### BRIEF
Where a picture occurs in the data, omit it, and copy all remaining data exactly.

[Rendered images with source text]
● ● ● ●

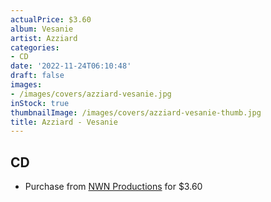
 ```yaml
---
actualPrice: $3.60
album: Vesanie
artist: Azziard
categories:
- CD
date: '2022-11-24T06:10:48'
draft: false
images:
- /images/covers/azziard-vesanie.jpg
inStock: true
thumbnailImage: /images/covers/azziard-vesanie-thumb.jpg
title: Azziard - Vesanie
---
```


## CD
* Purchase from [NWN Productions](http://shop.nwnprod.com/index.php?route=product/product&path=93&product_id=1870&sort=pd.name&order=ASC) for $3.60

● ● ● ●

### ANSWER BOX
 ```yaml
---
actualPrice: $3.60
album: Vesanie
artist: Azziard
categories:
- CD
date: '2022-11-24T06:10:48'
draft: false
images:
- /images/covers/azziard-vesanie.jpg
inStock: true
thumbnailImage: /images/covers/azziard-vesanie-thumb.jpg
title: Azziard - Vesanie
---
```


## CD
* Purchase from [NWN Productions](http://shop.nwnprod.com/index.php?route=product/product&path=93&product_id=1870&sort=pd.name&order=ASC) for $3.60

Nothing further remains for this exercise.